Remounting the encrypted volume

  1. Use Cryptsetup to open the LUKS session and enter the passphrase when prompted:

    cryptsetup luksOpen /dev/vdb crypthome
  2. Mount the volume in the Instance:

    mount /dev/mapper/crypthome /mnt/crypthome
  3. Verify that the volume appears with lsblk :

    NAME        MAJ:MIN RM  SIZE RO TYPE  MOUNTPOINT
    vda 252:0 0 46.6G 0 disk
    |-vda1 252:1 0 46.5G 0 part /
    `-vda15 252:15 0 100M 0 part /boot/efi
    vdb 252:16 0 46.6G 0 disk
    `-crypthome 253:0 0 46.6G 0 crypt /mnt/crypthome

    As you can see, the following lines have reappeared. This means your encrypted volume is mounted again and you can use it to store or access your sensitive data:

    vdb         252:16   0 46.6G  0 disk
    `-crypthome 253:0 0 46.6G 0 crypt /mnt/crypthome

Changing the LUKS passphrase

LUKS supports up to 8 passphrases for each encrypted volume. You may wish to change the passphrase of your encrypted volume, which you can do as follows:

  1. Check if there is still space available by retrieving the LUKS headers:

    cryptsetup luksDump /dev/vdb

    The list of available key slots displays:

    Key Slot 1: DISABLED
    Key Slot 2: DISABLED
    Key Slot 3: DISABLED
    Key Slot 4: DISABLED
    Key Slot 5: DISABLED
    Key Slot 6: DISABLED
    Key Slot 7: DISABLED

    As you can see 7 slots are available for the volume.

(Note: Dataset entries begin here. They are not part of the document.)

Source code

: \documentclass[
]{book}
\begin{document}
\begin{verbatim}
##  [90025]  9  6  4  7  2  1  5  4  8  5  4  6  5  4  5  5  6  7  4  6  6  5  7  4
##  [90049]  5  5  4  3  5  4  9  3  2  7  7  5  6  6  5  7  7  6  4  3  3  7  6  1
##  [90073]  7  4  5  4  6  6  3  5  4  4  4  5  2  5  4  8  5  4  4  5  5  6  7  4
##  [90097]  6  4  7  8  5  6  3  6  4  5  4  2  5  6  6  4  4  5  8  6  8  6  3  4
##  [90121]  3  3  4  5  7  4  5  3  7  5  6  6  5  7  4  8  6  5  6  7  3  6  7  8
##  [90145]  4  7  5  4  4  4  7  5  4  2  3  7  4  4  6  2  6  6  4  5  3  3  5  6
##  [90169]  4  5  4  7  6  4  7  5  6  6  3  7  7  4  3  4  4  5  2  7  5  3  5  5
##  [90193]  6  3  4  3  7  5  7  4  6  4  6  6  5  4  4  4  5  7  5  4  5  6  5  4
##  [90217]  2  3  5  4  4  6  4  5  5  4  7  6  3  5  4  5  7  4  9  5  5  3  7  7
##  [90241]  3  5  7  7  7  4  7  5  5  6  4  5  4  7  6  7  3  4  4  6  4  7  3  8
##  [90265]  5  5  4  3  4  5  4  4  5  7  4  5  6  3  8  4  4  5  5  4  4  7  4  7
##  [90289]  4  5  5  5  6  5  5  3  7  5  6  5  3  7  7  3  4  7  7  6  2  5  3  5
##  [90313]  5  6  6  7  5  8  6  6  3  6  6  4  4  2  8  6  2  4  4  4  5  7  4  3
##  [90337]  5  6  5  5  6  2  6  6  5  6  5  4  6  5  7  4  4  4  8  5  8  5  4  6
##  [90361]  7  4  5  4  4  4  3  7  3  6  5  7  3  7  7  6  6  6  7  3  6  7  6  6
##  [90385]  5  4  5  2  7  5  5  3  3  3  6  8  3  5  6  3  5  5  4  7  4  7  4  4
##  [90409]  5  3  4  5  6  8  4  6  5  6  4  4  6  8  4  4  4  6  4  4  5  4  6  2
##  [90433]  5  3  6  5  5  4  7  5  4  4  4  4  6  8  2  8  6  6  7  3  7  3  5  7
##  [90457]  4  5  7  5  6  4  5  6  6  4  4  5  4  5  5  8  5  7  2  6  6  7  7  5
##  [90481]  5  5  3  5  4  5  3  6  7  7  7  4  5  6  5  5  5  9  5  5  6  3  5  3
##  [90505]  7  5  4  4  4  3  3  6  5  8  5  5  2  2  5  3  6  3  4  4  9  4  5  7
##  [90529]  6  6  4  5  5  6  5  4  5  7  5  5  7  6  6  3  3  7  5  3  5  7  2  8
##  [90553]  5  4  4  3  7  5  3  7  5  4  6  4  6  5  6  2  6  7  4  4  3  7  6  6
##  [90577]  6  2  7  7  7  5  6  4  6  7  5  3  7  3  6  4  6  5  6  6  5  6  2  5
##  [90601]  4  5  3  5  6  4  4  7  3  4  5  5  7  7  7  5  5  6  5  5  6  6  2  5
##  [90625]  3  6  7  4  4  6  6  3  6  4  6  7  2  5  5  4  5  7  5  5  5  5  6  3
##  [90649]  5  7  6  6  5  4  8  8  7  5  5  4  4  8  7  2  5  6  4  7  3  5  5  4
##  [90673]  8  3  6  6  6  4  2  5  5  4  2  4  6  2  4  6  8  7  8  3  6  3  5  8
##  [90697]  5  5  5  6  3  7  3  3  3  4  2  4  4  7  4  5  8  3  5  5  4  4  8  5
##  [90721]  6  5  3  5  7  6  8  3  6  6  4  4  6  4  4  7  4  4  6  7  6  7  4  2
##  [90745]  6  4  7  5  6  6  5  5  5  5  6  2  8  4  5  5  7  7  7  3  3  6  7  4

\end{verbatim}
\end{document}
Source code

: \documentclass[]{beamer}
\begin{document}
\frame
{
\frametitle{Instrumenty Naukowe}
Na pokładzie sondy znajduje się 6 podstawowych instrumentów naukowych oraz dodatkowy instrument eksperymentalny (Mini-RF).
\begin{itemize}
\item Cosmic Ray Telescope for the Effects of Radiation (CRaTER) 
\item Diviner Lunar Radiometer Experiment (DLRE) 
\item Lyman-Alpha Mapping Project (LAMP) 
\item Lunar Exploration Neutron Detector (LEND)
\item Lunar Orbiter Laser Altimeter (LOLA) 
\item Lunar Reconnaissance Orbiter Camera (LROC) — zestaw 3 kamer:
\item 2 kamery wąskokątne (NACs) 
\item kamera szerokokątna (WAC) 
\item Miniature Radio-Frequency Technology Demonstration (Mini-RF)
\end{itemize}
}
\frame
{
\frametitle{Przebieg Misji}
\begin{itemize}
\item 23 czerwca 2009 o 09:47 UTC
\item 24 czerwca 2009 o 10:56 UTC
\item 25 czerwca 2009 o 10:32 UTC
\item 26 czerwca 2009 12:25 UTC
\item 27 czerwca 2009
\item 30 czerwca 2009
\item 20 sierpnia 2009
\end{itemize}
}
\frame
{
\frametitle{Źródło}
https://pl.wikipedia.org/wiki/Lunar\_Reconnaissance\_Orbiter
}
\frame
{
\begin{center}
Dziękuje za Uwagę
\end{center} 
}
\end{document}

  2. Type the following command and enter any current passphrase:

    cryptsetup luksAddKey /dev/vdb

    When prompted, enter the new passphrase and its confirmation:

    Enter new passphrase for key slot:
    Verify passphrase:
  3. Verify that the new passphrase has been taken into account by retrieving the LUKS headers:

    cryptsetup luksDump /dev/vdb

    Scroll down to the list of available keys, the output should be similar to the following:

    Key Slot 2: DISABLED
    Key Slot 3: DISABLED
    Key Slot 4: DISABLED
    Key Slot 5: DISABLED
    Key Slot 6: DISABLED
    Key Slot 7: DISABLED

    As you can see only 6 slots are available now, meaning that the new key has been configured.

  4. Remove the old passphrase with the following command:

    cryptsetup luksRemoveKey /dev/vdb

    Enter the passphrase to delete and confirm by pressing Enter.

  5. Verify that the key has been removed by retrieving the LUKS headers:

    cryptsetup luksDump /dev/vdb

    In the list of available key slots, 7 slots are available again.